Barack and Michelle have both done brilliant things in their post-Presidency, learning the appropriate lessons from President Clinton and from Tony Blair. If you spend your time doing political work, you leave yourself open to the continued grudges and attack of a hyper-aggressive political press pool/lobby without the protective shield of a press team or even power. Eventually your mistakes come to justify you in a way that they didn’t when you were in power.
The Obamas know better than this and are busy casting themselves as the friendly parents of America. Michelle’s podcast with its mix of her charm and modern discussion and serious issues is a brilliant way of building her brand once the spotlight has switched off. The Sussexes are in a similar situation and they would be well advised to enquire whether they might appear on that podcast, or even launch their own.
But that isn’t the route they are going so far – they are using Meghan’s Hollywood contacts to launch their own production studio with Netflix. This is good business for Netflix and potentially good business for the couple, but they should learn from the Obamas again on what to do next. Which stories will they tell?
One of the first things that they did post-Presidency was to launch their own studio Higher Ground Productions. Their first project was the brilliant documentary American Factory, which was nominated for an Academy Award. It told the story of Chinese investment in a Detroit motor factory and the battle for US workers to set up a union in the face of the aggression from their communist bosses.
President Obama, as the architect of the Motor City bailout, loomed in the background of the story but the film was told with the barest mention of his accomplishments. This wasn’t a puff piece in the style of the Jordan documentary, this was a look at a complex issue told by working people. It worked extremely well as a film and as a branding exercise.

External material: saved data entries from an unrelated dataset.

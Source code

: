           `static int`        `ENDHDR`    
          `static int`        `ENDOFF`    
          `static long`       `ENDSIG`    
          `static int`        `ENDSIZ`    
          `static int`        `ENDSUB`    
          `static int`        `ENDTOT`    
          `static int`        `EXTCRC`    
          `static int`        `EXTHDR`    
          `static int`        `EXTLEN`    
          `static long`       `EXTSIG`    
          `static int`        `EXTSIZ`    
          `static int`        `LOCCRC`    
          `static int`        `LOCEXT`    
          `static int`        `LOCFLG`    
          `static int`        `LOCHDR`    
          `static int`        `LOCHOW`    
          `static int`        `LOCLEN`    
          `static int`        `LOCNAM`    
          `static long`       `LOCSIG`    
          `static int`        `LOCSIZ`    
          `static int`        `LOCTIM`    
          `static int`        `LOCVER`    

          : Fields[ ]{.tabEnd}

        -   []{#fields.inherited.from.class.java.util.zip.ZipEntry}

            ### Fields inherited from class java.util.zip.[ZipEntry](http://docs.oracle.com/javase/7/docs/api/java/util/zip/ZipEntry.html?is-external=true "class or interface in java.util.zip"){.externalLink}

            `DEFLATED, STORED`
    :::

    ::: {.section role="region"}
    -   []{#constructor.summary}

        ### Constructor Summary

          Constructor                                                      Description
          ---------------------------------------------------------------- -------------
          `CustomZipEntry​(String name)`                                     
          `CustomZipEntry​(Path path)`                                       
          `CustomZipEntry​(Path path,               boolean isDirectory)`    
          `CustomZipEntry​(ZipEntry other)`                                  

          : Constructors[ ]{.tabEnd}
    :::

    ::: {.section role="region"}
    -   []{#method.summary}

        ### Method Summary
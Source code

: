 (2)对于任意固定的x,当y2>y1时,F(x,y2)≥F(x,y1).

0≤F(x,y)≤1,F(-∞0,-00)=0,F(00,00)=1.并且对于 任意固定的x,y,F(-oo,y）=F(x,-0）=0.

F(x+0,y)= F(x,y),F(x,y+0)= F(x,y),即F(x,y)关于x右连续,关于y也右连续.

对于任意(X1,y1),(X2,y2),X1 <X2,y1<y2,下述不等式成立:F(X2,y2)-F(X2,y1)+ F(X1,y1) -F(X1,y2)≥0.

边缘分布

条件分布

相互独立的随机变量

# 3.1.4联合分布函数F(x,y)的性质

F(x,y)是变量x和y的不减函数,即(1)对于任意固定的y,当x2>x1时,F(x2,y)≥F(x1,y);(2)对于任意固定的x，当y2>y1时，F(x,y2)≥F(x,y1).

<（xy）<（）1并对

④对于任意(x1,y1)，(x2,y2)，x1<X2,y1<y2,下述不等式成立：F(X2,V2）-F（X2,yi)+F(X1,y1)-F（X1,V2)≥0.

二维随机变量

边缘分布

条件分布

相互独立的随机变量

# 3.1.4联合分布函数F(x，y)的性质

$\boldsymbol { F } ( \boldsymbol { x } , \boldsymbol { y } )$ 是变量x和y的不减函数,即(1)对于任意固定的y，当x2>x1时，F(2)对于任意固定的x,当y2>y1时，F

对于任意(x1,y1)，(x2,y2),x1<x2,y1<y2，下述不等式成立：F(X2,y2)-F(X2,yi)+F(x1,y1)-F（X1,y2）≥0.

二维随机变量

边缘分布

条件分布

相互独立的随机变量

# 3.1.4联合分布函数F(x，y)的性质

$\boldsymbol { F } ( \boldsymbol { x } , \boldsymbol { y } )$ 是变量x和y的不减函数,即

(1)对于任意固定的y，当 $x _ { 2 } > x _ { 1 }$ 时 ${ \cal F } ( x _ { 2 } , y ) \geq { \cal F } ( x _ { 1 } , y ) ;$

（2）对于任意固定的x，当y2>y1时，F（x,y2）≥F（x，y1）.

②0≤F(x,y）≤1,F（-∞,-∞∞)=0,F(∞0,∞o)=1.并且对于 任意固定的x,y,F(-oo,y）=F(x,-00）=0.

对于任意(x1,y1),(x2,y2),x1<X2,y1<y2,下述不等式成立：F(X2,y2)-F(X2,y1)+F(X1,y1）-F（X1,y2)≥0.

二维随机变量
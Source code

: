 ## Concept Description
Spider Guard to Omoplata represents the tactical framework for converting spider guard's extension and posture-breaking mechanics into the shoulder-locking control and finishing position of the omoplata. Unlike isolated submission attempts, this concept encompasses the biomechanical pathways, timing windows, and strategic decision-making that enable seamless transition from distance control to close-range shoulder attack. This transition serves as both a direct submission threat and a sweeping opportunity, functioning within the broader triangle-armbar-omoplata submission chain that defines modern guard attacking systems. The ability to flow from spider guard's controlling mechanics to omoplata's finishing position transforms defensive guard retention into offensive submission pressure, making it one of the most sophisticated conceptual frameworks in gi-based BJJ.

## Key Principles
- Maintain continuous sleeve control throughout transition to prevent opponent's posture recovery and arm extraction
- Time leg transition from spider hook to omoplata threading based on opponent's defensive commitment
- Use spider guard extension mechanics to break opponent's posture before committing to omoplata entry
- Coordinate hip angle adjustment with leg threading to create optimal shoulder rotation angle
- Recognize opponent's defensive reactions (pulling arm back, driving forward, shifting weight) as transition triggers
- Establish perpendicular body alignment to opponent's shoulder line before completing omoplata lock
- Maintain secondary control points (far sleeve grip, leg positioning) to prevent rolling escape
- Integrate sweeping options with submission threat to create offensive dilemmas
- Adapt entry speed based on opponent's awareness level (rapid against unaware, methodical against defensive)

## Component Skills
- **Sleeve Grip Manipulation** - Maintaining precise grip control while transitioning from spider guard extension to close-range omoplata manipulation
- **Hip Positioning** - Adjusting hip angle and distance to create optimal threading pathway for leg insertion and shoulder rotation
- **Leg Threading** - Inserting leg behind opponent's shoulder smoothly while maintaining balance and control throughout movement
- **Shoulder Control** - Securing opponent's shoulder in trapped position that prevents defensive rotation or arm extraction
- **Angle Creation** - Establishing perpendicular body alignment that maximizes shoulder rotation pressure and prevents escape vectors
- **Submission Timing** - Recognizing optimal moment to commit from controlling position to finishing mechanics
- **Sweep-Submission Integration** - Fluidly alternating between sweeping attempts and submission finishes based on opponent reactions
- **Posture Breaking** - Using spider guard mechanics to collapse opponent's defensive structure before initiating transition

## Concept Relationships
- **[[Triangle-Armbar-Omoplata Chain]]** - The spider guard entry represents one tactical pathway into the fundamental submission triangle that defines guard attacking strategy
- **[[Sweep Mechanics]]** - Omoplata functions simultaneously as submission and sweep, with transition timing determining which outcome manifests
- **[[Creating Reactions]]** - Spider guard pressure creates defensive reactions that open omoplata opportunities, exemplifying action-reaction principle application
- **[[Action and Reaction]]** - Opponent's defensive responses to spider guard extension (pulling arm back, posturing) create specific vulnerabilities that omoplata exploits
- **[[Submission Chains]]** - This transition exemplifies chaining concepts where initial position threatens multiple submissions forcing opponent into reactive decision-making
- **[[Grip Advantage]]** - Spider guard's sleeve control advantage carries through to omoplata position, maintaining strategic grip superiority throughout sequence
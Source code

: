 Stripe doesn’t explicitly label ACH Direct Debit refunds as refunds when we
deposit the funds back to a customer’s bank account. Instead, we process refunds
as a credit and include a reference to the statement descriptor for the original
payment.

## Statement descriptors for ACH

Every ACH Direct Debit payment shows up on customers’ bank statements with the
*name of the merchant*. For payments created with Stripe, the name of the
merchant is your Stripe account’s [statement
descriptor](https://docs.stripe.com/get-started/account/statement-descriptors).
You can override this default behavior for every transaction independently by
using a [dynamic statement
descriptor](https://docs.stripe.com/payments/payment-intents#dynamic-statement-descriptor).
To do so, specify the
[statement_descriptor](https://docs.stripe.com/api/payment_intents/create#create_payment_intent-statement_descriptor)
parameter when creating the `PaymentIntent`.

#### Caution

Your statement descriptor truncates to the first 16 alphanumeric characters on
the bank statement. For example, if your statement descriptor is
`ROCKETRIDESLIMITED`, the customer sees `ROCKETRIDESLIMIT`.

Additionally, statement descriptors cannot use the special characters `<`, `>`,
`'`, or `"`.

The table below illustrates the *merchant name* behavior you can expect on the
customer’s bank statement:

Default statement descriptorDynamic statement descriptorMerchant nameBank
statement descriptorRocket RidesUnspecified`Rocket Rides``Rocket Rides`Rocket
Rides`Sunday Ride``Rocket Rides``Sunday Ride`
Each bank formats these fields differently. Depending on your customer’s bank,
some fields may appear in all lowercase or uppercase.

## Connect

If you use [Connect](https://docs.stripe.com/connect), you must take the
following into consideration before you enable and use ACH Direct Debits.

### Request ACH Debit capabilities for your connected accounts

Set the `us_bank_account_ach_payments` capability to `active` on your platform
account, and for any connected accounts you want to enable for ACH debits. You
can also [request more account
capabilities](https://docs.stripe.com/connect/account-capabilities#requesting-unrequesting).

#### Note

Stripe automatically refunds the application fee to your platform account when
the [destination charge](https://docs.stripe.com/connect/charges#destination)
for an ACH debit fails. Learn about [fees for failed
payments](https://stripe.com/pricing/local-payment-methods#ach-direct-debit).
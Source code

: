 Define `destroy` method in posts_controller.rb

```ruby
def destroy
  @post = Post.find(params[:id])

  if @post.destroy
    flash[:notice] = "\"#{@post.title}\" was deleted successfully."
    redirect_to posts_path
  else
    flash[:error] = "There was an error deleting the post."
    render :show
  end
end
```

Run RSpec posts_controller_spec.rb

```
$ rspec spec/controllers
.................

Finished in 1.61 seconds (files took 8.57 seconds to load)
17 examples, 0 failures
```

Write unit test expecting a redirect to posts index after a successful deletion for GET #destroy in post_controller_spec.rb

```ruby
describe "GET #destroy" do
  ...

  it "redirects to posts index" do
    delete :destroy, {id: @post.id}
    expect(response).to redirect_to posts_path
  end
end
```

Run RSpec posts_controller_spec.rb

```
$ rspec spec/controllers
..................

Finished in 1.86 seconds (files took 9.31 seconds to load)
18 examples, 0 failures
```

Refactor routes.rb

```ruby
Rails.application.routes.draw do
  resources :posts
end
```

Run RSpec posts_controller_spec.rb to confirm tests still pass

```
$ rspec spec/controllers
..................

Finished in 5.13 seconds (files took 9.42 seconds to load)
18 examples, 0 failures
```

The Sussex’s should take this example as their lodestar by ensuring that they tell the stories of others and that they ‘give a platform’ for those who the world needs to hear but can’t. Any story about the Hollywood elites or the Royal Family would be a clumsy disaster. It would seem self-centred and egotistical to the punter and would be subject to vicious legal wrangling from an already paranoid Palace in post-production.
As with everything they do, they are watched, discussed and criticised, and if they fall into the trap of attempting to justify their actions by telling their own story, all the wise old heads in the tabloids will nod smugly and say ‘I told you it was just all about them’. Tell someone else’s story instead.